Levene's remarks addressed two themes: 1) Lloyd's reputation, and 2) its leading position in the UK's financial services industry.

Financial giant in U.K. and beyond
Turning to the importance of the financial sector to the UK's economy, Levene pointed out that Lloyd's "is a major component of the Financial Services industry of the UK. Indeed, we represent over 50 percent of the total London market business.

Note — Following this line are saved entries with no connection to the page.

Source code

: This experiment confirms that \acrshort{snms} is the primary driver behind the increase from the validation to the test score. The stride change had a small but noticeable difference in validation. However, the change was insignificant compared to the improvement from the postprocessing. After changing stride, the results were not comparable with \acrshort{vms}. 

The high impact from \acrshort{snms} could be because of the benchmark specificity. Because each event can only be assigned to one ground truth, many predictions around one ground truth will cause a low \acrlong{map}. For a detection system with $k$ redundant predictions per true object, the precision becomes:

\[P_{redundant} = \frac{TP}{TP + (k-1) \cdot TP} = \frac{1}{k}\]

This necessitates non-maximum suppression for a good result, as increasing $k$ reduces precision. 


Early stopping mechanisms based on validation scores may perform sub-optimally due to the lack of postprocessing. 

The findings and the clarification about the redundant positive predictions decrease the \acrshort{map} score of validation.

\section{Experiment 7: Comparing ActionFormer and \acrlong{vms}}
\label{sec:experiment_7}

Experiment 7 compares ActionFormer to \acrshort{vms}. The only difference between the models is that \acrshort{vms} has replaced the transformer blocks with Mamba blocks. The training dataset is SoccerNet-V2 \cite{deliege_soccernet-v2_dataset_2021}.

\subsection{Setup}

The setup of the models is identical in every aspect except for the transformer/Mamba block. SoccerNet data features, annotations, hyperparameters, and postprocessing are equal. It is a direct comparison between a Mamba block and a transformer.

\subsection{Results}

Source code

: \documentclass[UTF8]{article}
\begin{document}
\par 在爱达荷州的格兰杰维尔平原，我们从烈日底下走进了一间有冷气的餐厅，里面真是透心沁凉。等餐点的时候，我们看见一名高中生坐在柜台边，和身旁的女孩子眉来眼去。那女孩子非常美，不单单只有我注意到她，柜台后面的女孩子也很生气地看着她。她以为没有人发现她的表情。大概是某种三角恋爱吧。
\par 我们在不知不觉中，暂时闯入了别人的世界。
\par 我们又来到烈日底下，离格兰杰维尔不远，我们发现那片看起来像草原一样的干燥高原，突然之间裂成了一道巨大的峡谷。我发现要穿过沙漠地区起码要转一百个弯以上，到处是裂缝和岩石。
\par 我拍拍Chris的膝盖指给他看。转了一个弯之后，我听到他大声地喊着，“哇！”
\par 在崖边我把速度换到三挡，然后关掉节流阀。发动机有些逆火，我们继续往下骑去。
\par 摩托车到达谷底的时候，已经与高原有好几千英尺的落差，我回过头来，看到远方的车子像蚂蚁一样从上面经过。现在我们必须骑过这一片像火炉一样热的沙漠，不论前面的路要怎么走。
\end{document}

Richard Ward, who replaced Nick Prettejohn as Lloyd's permanent CEO a year ago, has emerged as a forceful leader, dedicated to reforming Lloyd's antiquated business practices. He's determined to do away with the famous slip cases full of paper documents and the four tons of paper Lloyd's produces every day. Following breakthroughs with service providers Xchanging and RI3K, as well as some of the leading brokers and Syndicate managers, he's well on his way to achieving that goal. Lloyd's Syndicates are already at 85 percent of contract certainty.

Ward's next task, taming the cycle, won't be so easy, but he's upbeat. "There is clear evidence that the market, having worked with the Franchise Performance Directorate over a number of years, is now better prepared to manage the insurance cycle," he stated. "Through a combination of underwriting for profit rather than market share, the use of state-of-the-art modeling tools and better availability and application of data, it is hoped that the market can shield itself from the worse effects of the cycle."

In his final remarks Ward thanked Lloyd's staff, indicating they have "provided strong leadership over the past year and have been instrumental in the delivery of our objectives."